**DESCRIPTION OF THE TASK**
In the entries below, count the lines that contain the word "defines" and give only that number.

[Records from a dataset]
------------------------------
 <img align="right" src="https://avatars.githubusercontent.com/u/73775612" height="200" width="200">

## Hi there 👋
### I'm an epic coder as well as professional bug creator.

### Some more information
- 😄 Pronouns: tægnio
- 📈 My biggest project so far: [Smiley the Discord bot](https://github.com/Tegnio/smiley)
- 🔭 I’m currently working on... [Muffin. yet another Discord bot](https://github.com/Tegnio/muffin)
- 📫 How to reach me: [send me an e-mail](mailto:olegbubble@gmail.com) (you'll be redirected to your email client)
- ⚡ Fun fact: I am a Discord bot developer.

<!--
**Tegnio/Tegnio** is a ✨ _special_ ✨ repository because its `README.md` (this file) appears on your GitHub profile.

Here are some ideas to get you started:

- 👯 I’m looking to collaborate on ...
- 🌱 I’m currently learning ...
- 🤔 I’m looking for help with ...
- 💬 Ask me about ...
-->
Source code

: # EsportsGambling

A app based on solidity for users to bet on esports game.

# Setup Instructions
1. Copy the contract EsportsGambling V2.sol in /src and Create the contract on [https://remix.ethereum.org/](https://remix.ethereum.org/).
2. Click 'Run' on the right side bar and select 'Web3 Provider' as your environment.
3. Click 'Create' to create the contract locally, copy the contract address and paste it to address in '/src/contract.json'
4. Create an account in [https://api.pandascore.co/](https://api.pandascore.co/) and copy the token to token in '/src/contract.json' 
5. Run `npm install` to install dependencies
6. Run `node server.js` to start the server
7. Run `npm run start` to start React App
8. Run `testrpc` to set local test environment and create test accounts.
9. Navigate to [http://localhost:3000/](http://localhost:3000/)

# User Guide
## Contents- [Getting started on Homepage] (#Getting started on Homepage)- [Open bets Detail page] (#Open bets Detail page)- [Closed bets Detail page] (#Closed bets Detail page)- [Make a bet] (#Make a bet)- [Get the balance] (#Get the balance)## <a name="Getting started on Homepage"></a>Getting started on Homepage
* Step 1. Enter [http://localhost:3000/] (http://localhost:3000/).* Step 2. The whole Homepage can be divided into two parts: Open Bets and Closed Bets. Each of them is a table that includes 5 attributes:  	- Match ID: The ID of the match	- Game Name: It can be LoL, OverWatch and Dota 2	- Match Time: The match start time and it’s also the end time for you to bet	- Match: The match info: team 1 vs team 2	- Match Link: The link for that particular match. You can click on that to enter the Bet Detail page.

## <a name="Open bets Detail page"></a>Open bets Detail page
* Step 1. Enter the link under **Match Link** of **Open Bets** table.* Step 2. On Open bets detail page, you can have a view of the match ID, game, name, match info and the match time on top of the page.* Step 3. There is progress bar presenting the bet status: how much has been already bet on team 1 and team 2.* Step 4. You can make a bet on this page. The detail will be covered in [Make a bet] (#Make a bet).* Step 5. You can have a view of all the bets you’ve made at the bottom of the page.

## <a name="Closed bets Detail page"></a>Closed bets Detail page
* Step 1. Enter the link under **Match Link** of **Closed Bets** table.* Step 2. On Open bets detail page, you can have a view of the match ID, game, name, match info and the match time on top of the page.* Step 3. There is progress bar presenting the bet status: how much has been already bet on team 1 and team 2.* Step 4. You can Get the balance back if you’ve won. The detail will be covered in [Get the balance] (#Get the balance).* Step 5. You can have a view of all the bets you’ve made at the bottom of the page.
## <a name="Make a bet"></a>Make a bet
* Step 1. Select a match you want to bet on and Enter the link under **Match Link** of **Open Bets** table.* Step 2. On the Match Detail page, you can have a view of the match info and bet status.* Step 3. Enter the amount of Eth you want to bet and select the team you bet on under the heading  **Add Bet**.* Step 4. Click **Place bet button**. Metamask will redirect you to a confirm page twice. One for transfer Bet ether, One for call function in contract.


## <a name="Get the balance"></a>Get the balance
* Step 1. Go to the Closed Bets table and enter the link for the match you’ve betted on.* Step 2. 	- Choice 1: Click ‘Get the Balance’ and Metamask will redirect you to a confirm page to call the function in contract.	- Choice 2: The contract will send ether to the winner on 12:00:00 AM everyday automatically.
------------------------------
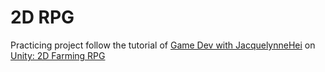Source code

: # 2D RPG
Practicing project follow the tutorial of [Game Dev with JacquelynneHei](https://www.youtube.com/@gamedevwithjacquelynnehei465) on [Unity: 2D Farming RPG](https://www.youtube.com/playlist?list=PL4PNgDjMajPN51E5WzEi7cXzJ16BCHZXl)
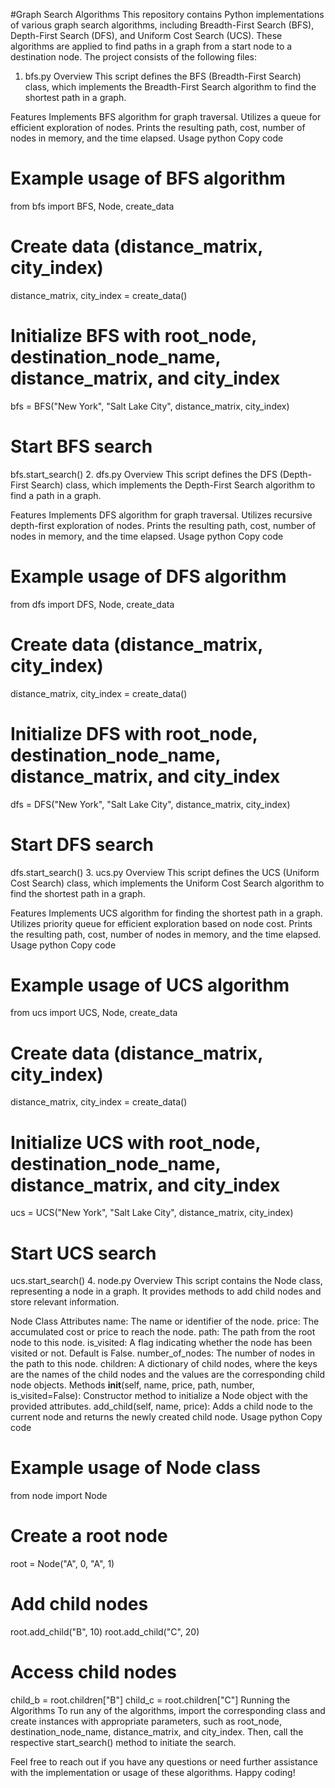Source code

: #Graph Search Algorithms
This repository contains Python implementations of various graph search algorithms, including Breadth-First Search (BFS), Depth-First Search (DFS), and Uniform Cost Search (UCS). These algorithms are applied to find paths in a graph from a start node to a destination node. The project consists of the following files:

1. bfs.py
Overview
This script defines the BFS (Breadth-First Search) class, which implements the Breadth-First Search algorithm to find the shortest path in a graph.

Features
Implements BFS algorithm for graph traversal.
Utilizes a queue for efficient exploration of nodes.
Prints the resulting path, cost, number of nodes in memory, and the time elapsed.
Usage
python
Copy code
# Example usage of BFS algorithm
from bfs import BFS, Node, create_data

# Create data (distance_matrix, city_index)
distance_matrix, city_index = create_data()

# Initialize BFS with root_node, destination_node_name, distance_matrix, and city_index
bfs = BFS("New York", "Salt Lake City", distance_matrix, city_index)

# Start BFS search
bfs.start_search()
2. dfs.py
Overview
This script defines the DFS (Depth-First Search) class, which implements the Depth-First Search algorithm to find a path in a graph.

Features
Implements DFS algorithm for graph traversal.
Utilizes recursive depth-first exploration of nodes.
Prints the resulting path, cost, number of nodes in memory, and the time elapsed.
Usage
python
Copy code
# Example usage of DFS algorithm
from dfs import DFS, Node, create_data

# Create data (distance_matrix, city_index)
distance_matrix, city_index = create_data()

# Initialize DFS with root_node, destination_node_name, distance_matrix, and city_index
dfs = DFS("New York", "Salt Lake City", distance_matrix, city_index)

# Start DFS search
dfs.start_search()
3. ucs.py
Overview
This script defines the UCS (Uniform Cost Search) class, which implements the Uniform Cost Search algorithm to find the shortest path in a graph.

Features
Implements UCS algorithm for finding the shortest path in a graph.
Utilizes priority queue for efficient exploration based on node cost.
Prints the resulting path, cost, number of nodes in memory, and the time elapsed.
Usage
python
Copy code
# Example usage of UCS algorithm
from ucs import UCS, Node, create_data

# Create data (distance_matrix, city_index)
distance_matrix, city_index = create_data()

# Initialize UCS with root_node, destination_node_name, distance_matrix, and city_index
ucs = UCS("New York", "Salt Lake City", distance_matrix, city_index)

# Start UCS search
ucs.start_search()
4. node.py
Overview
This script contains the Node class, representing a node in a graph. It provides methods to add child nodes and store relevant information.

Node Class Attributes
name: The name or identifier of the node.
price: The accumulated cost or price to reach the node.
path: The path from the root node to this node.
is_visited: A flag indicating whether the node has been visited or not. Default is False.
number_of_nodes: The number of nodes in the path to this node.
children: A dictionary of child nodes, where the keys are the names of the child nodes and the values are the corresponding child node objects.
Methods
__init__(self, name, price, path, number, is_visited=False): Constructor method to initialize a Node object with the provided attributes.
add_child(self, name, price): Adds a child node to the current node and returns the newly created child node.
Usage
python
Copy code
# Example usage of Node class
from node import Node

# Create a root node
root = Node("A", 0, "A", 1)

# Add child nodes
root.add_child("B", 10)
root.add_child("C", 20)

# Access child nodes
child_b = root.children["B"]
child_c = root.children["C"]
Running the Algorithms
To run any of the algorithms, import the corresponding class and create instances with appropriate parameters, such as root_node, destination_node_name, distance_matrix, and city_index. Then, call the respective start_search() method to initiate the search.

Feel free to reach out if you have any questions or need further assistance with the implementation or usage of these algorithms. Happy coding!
------------------------------
**WRITTEN SOLUTION**
3